[[ DATASET CONTENT, beginning ]]

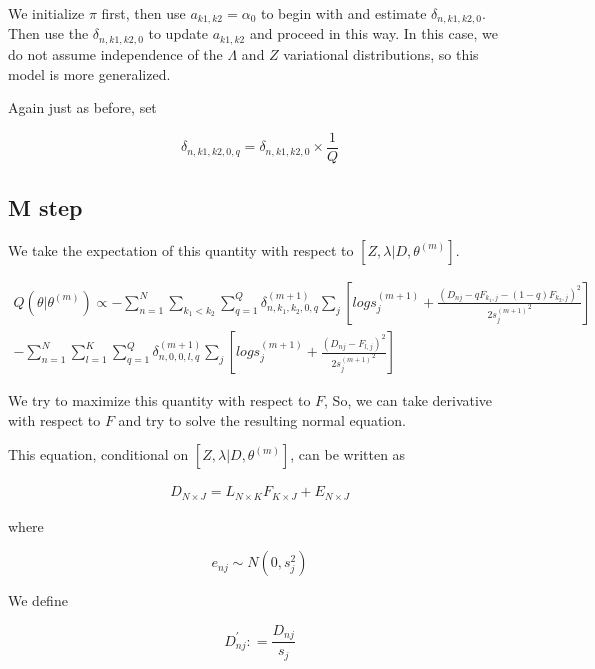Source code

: \documentclass[12pt]{article}
\begin{document}
We initialize $\pi$  first, then use $a_{k1,k2}=\alpha_0$  to begin with and estimate $\delta_{n,k1,k2,0}$. Then use the $\delta_{n,k1,k2,0}$ to update $a_{k1,k2}$  and proceed in this way. In this case, we do not assume independence of the $\Lambda$ and $Z$ variational distributions, so this model is more generalized.

Again just as before, set 

$$ \delta_{n,k1,k2,0, q} = \delta_{n,k1,k2,0} \times \frac{1}{Q}  $$



\subsection{M step}


%
%
%
%
We take the expectation of this quantity with respect to $\left [ Z, \lambda | D, \theta^{(m)} \right ]$.

\begin{eqnarray}
 Q (\theta | \theta^{(m)}) \propto - \sum_{n=1}^{N} \sum_{k_1 < k_2} \sum_{q=1}^{Q} \delta^{(m+1)}_{n, k_1, k_2, 0, q}  \sum_{j} \left [ log s^{(m+1)}_{j} + \frac{(D_{nj} - q F_{k_1,j} - (1-q) F_{k_2,j})^2}{2{s_j^{(m+1)}}^2} \right] \\
 -   \sum_{n=1}^{N} \sum_{l=1}^{K} \sum_{q=1}^{Q} \delta^{(m+1)}_{n, 0, 0, l, q}  \sum_{j} \left [ log s^{(m+1)}_{j} + \frac{(D_{nj} - F_{l,j})^2}{2{s_j^{(m+1)}}^2} \right] 
\end{eqnarray}

We try to maximize this quantity with respect to $F$, So, we can take derivative with respect to $F$ and try to solve the resulting normal equation.

This equation, conditional on $\left [ Z, \lambda | D, \theta^{(m)} \right ]$, can be written as 

\begin{eqnarray}
 D_{N \times J} = L_{N \times K} F_{K \times J} + E_{N \times J}
\end{eqnarray}

where 

$$ e_{nj} \sim N(0, s^2_{j}) $$

We define 

$$ D^{'}_{nj} : = \frac{D_{nj}}{s_{j}} $$
\end{document}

[[ DATASET CONTENT, end ]]

The word is "times". Copy every line above where it appears.

$$ \delta_{n,k1,k2,0, q} = \delta_{n,k1,k2,0} \times \frac{1}{Q}  $$
 D_{N \times J} = L_{N \times K} F_{K \times J} + E_{N \times J}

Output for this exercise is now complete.